# REQUIRED WORK:
Given the entries that follow, write out exactly the lines starting at the one containing "###### One of" and ending at the one containing "##### Various icons", both ends included, and only those.
-- GIVEN INFORMATION follows --
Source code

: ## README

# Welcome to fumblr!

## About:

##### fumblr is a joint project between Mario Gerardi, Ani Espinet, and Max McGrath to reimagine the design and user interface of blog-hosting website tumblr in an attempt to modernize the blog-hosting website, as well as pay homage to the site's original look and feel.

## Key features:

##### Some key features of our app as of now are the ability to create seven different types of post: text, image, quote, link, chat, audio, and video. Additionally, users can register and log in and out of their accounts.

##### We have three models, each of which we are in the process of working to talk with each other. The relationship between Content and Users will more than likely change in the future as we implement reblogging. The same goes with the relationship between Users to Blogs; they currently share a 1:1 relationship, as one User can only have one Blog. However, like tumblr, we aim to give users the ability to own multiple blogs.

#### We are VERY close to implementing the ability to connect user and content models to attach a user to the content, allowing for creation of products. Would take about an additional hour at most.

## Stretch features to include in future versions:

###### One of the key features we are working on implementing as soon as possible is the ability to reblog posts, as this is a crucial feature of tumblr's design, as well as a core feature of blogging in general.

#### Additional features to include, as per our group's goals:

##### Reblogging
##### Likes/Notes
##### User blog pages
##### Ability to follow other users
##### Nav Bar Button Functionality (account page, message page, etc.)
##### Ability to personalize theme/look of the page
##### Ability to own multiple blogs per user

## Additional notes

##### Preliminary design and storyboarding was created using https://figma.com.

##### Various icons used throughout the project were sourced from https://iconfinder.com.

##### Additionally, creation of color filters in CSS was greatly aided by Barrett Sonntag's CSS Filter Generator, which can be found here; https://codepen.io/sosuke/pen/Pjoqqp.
-- GIVEN INFORMATION concluded --
# WRITTEN ANSWER:
###### One of the key features we are working on implementing as soon as possible is the ability to reblog posts, as this is a crucial feature of tumblr's design, as well as a core feature of blogging in general.

#### Additional features to include, as per our group's goals:

##### Reblogging
##### Likes/Notes
##### User blog pages
##### Ability to follow other users
##### Nav Bar Button Functionality (account page, message page, etc.)
##### Ability to personalize theme/look of the page
##### Ability to own multiple blogs per user

## Additional notes

##### Preliminary design and storyboarding was created using https://figma.com.

##### Various icons used throughout the project were sourced from https://iconfinder.com.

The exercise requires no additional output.